Optionally version-control your workspace (e.g. ~/.openclaw/workspace/) and config in a private repo so you have history and can restore to any point.

CLI backup (recommended): OpenClaw provides built-in backup and verify commands. Use these for fast, consistent archives of config, credentials, sessions, and optionally the workspace:

openclaw backup create
openclaw backup create --only-config
openclaw backup create --no-include-workspace
openclaw backup verify <path-to-archive>

By default openclaw backup create archives config, credentials, and sessions; include the workspace unless you use --no-include-workspace. Use openclaw backup verify <archive> to check an archive before restoring. Destructive flows in the CLI may prompt you to create a backup first.

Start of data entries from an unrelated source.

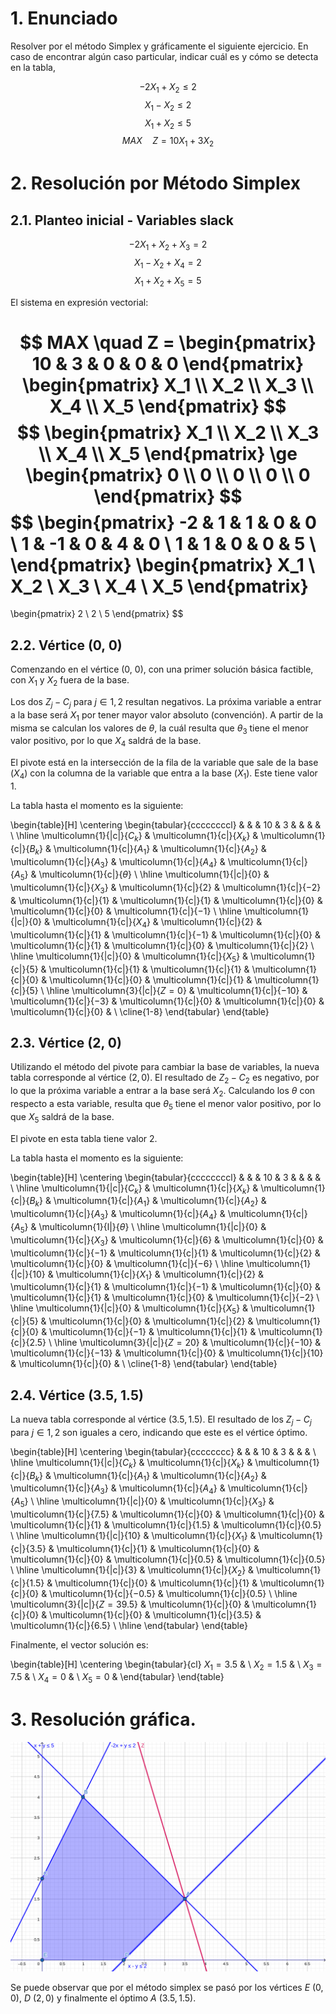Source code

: 
# 1. Enunciado

Resolver por el método Simplex y gráficamente el siguiente ejercicio.
En caso de encontrar algún caso particular, indicar cuál es y cómo se
detecta en la tabla,

$$-2 X_1 + X_2 \le 2$$
$$X_1 - X_2 \le 2$$
$$X_1 + X_2 \le 5$$
$$MAX \quad Z = 10 X_1 + 3 X_2$$


# 2. Resolución por Método Simplex

## 2.1. Planteo inicial - Variables slack

$$-2 X_1 + X_2 + X_3 = 2$$
$$X_1 - X_2 + X_4 = 2$$
$$X_1 + X_2 + X_5 = 5$$

El sistema en expresión vectorial:

$$
MAX \quad Z = 
\begin{pmatrix}
10 & 3 & 0 & 0 & 0
\end{pmatrix}
\begin{pmatrix}
X_1 \\ X_2 \\ X_3 \\ X_4 \\ X_5
\end{pmatrix}
$$
$$
\begin{pmatrix}
X_1 \\ X_2 \\ X_3 \\ X_4 \\ X_5
\end{pmatrix}
\ge
\begin{pmatrix}
0 \\ 0 \\ 0 \\ 0 \\ 0
\end{pmatrix}
$$
$$
\begin{pmatrix}
-2 & 1 & 1 & 0 & 0 \\
1 & -1 & 0 & 4 & 0 \\
1 & 1 & 0 & 0 & 5 \\
\end{pmatrix}
\begin{pmatrix}
X_1 \\ X_2 \\ X_3 \\ X_4 \\ X_5
\end{pmatrix}
=
\begin{pmatrix}
2 \\ 2 \\ 5
\end{pmatrix}
$$

## 2.2. Vértice (0, 0)

Comenzando en el vértice (0, 0), con una primer solución básica factible, con $X_1$ y $X_2$ fuera de la base.

Los dos $Z_j - C_j$ para $j \in {1, 2}$ resultan negativos. La próxima variable a entrar a la base será $X_1$ por tener mayor valor absoluto (convención). A partir de la misma se calculan los valores de $\theta$, la cuál resulta que $\theta_3$ tiene el menor valor positivo, por lo que $X_4$ saldrá de la base. 

El pivote está en la intersección de la fila de la variable que sale de la base ($X_4$) con la columna de la variable que entra a la base ($X_1$). Este tiene valor $1$.

La tabla hasta el momento es la siguiente:

\begin{table}[H]
\centering
\begin{tabular}{ccccccccl}
                            &                            &                            & $10$                       & $3$                        &                            &                            &                            &                               \\ \hline
\multicolumn{1}{|c|}{$C_k$} & \multicolumn{1}{c|}{$X_k$} & \multicolumn{1}{c|}{$B_k$} & \multicolumn{1}{c|}{$A_1$} & \multicolumn{1}{c|}{$A_2$} & \multicolumn{1}{c|}{$A_3$} & \multicolumn{1}{c|}{$A_4$} & \multicolumn{1}{c|}{$A_5$} & \multicolumn{1}{c|}{$\theta$} \\ \hline
\multicolumn{1}{|c|}{$0$}   & \multicolumn{1}{c|}{$X_3$} & \multicolumn{1}{c|}{$2$}   & \multicolumn{1}{c|}{$-2$}  & \multicolumn{1}{c|}{$1$}   & \multicolumn{1}{c|}{$1$}   & \multicolumn{1}{c|}{$0$}   & \multicolumn{1}{c|}{$0$}   & \multicolumn{1}{c|}{$-1$}     \\ \hline
\multicolumn{1}{|c|}{$0$}   & \multicolumn{1}{c|}{$X_4$} & \multicolumn{1}{c|}{$2$}   & \multicolumn{1}{c|}{$1$}   & \multicolumn{1}{c|}{$-1$}  & \multicolumn{1}{c|}{$0$}   & \multicolumn{1}{c|}{$1$}   & \multicolumn{1}{c|}{$0$}   & \multicolumn{1}{c|}{$2$}      \\ \hline
\multicolumn{1}{|c|}{$0$}   & \multicolumn{1}{c|}{$X_5$} & \multicolumn{1}{c|}{$5$}   & \multicolumn{1}{c|}{$1$}   & \multicolumn{1}{c|}{$1$}   & \multicolumn{1}{c|}{$0$}   & \multicolumn{1}{c|}{$0$}   & \multicolumn{1}{c|}{$1$}   & \multicolumn{1}{c|}{$5$}      \\ \hline
\multicolumn{3}{|c|}{$Z = 0$}                                                         & \multicolumn{1}{c|}{$-10$} & \multicolumn{1}{c|}{$-3$}  & \multicolumn{1}{c|}{$0$}   & \multicolumn{1}{c|}{$0$}   & \multicolumn{1}{c|}{$0$}   &                               \\ \cline{1-8}
\end{tabular}
\end{table}


## 2.3. Vértice (2, 0)

Utilizando el método del pivote para cambiar la base de variables, la nueva tabla corresponde al vértice $(2,0)$. El resultado de $Z_2 - C_2$ es negativo, por lo que la próxima variable a entrar a la base será $X_2$. Calculando los $\theta$ con respecto a esta variable, resulta que $\theta_5$ tiene el menor valor positivo, por lo que $X_5$ saldrá de la base.

El pivote en esta tabla tiene valor $2$.

La tabla hasta el momento es la siguiente:

\begin{table}[H]
\centering
\begin{tabular}{ccccccccl}
                            &                            &                            & $10$                       & $3$                        &                            &                            &                            &                               \\ \hline
\multicolumn{1}{|c|}{$C_k$} & \multicolumn{1}{c|}{$X_k$} & \multicolumn{1}{c|}{$B_k$} & \multicolumn{1}{c|}{$A_1$} & \multicolumn{1}{c|}{$A_2$} & \multicolumn{1}{c|}{$A_3$} & \multicolumn{1}{c|}{$A_4$} & \multicolumn{1}{c|}{$A_5$} & \multicolumn{1}{l|}{$\theta$} \\ \hline
\multicolumn{1}{|c|}{$0$}   & \multicolumn{1}{c|}{$X_3$} & \multicolumn{1}{c|}{$6$}   & \multicolumn{1}{c|}{$0$}   & \multicolumn{1}{c|}{$-1$}  & \multicolumn{1}{c|}{$1$}   & \multicolumn{1}{c|}{$2$}   & \multicolumn{1}{c|}{$0$}   & \multicolumn{1}{c|}{$-6$}     \\ \hline
\multicolumn{1}{|c|}{$10$}  & \multicolumn{1}{c|}{$X_1$} & \multicolumn{1}{c|}{$2$}   & \multicolumn{1}{c|}{$1$}   & \multicolumn{1}{c|}{$-1$}  & \multicolumn{1}{c|}{$0$}   & \multicolumn{1}{c|}{$1$}   & \multicolumn{1}{c|}{$0$}   & \multicolumn{1}{c|}{$-2$}     \\ \hline
\multicolumn{1}{|c|}{$0$}   & \multicolumn{1}{c|}{$X_5$} & \multicolumn{1}{c|}{$5$}   & \multicolumn{1}{c|}{$0$}   & \multicolumn{1}{c|}{$2$}   & \multicolumn{1}{c|}{$0$}   & \multicolumn{1}{c|}{$-1$}  & \multicolumn{1}{c|}{$1$}   & \multicolumn{1}{c|}{$2.5$}   \\ \hline
\multicolumn{3}{|c|}{$Z = 20$}                                                        & \multicolumn{1}{c|}{$-10$}   & \multicolumn{1}{c|}{$-13$} & \multicolumn{1}{c|}{$0$}   & \multicolumn{1}{c|}{$10$}   & \multicolumn{1}{c|}{$0$}   &                               \\ \cline{1-8}
\end{tabular}
\end{table}


## 2.4. Vértice (3.5, 1.5)

La nueva tabla corresponde al vértice $(3.5, 1.5)$. El resultado de los $Z_j - C_j$ para $j \in {1, 2}$ son iguales a cero, indicando que este es el vértice óptimo.

\begin{table}[H]
\centering
\begin{tabular}{cccccccc}
                            &                            &                            & $10$                       & $3$                        &                            &                             &                            \\ \hline
\multicolumn{1}{|c|}{$C_k$} & \multicolumn{1}{c|}{$X_k$} & \multicolumn{1}{c|}{$B_k$} & \multicolumn{1}{c|}{$A_1$} & \multicolumn{1}{c|}{$A_2$} & \multicolumn{1}{c|}{$A_3$} & \multicolumn{1}{c|}{$A_4$}  & \multicolumn{1}{c|}{$A_5$} \\ \hline
\multicolumn{1}{|c|}{$0$}   & \multicolumn{1}{c|}{$X_3$} & \multicolumn{1}{c|}{$7.5$} & \multicolumn{1}{c|}{$0$}   & \multicolumn{1}{c|}{$0$}   & \multicolumn{1}{c|}{$1$}   & \multicolumn{1}{c|}{$1.5$}  & \multicolumn{1}{c|}{$0.5$} \\ \hline
\multicolumn{1}{|c|}{$10$}  & \multicolumn{1}{c|}{$X_1$} & \multicolumn{1}{c|}{$3.5$} & \multicolumn{1}{c|}{$1$}   & \multicolumn{1}{c|}{$0$}   & \multicolumn{1}{c|}{$0$}   & \multicolumn{1}{c|}{$0.5$}  & \multicolumn{1}{c|}{$0.5$} \\ \hline
\multicolumn{1}{|c|}{$3$}   & \multicolumn{1}{c|}{$X_2$} & \multicolumn{1}{c|}{$1.5$} & \multicolumn{1}{c|}{$0$}   & \multicolumn{1}{c|}{$1$}   & \multicolumn{1}{c|}{$0$}   & \multicolumn{1}{c|}{$-0.5$} & \multicolumn{1}{c|}{$0.5$} \\ \hline
\multicolumn{3}{|c|}{$Z = 39.5$}                                                      & \multicolumn{1}{c|}{$0$}   & \multicolumn{1}{c|}{$0$}   & \multicolumn{1}{c|}{$0$}   & \multicolumn{1}{c|}{$3.5$}  & \multicolumn{1}{c|}{$6.5$} \\ \hline
\end{tabular}
\end{table}

Finalmente, el vector solución es:

\begin{table}[H]
\centering
\begin{tabular}{cl}
$X_1= 3.5$  &  \\
$X_2 = 1.5$ &  \\
$X_3 = 7.5$ &  \\
$X_4 = 0$   &  \\
$X_5 = 0$   & 
\end{tabular}
\end{table}

# 3. Resolución gráfica.

![](4.2-grafico.png)

Se puede observar que por el método simplex se pasó por los vértices $E$ $(0,0)$, $D$ $(2,0)$ y finalmente el óptimo $A$ $(3.5, 1.5)$.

Manual backup: You can also copy the directories above to a safe place (external drive, cloud storage, or encrypted archive). Example:

# Create a timestamped backup
BACKUP=~/openclaw-backup-$(date +%Y%m%d)
mkdir -p "$BACKUP"
cp -r ~/.openclaw "$BACKUP/"
# Optionally compress
tar -czf "$BACKUP.tar.gz" "$BACKUP" && rm -rf "$BACKUP"

Exclude very large or ephemeral data (e.g. caches, temp files) if you only need config, prompts, and skills. Include credentials/ only if your backup is encrypted and access-controlled.

1. Install OpenClaw on the new machine or after reinstall — Installation.
2. Stop the Gateway if it is running.
3. Restore config: Copy openclaw.json (and any other config files) to ~/.openclaw/ (or your configured path).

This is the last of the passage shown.